The level of public anger at the Pastrana government is rising ominously. When Pastrana recently traveled to one drug-producing region to sell the "soft side" of Plan Colombia (economic development), he received a harsh reception. At stop after stop he was greeted by angry demonstrators. And their message ought to trouble U.S. leaders as well as Pastrana. Many of the demonstrators waved signs showing a Colombian flag being subsumed by the Stars and Stripes, with the caption "Plan Colombia's Achievements." Other protestors greeted the president with chants of "Pastrana subservient to the gringos."
Given the political situation in Colombia, the outpouring of such sentiments is cause for great concern. The Pastrana government already confronts a three-decade-old insurgency being waged by two left-wing guerrilla armies. The last thing Bogota should be doing is giving in the U.S. pressure to wage a drug war against its own population. That course of action is certain to produce more recruits for the radical leftist insurgencies.

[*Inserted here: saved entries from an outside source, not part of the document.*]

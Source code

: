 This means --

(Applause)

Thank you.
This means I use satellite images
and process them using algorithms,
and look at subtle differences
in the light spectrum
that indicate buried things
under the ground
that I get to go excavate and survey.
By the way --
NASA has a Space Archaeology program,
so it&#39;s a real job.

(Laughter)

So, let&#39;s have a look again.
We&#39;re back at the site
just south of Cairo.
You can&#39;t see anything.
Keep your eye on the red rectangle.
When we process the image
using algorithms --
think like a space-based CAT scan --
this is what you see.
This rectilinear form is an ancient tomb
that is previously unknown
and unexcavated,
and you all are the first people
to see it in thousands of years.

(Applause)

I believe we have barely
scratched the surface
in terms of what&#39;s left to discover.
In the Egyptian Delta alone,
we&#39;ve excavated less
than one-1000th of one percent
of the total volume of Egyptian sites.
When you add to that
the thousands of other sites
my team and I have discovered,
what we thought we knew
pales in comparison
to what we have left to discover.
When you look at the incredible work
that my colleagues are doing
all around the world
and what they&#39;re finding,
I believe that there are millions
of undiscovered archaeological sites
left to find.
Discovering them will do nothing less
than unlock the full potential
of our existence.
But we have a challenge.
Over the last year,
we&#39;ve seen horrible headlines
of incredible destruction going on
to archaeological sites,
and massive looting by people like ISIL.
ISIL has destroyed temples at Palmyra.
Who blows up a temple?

Nor should Washington be complacent. Given the long-standing history of anti-U.S. sentiment in Latin America, the resurgence of such attitudes in Colombia is alarming. Latin American paranoia about U.S. imperialism, a fear that never slumbers too soundly to begin with, is beginning to resurface. That development could have widespread, negative ramifications.
Plan Colombia is ineffectual in achieving its stated objectives, and it produces a number of highly undesirable side effects. The brutal reality is that, as long as drugs are illegal, there will be a huge black-market premium a lucrative potential profit that will attract producers. Plan Colombia cannot repeal the economic laws of supply and demand. In attempting to do so, the United States is creating even more trouble for an already troubled neighbor.
Ted Galen Carpenter is vice president for defense and foreign policy studies at the Cato Institute (www.cato.org).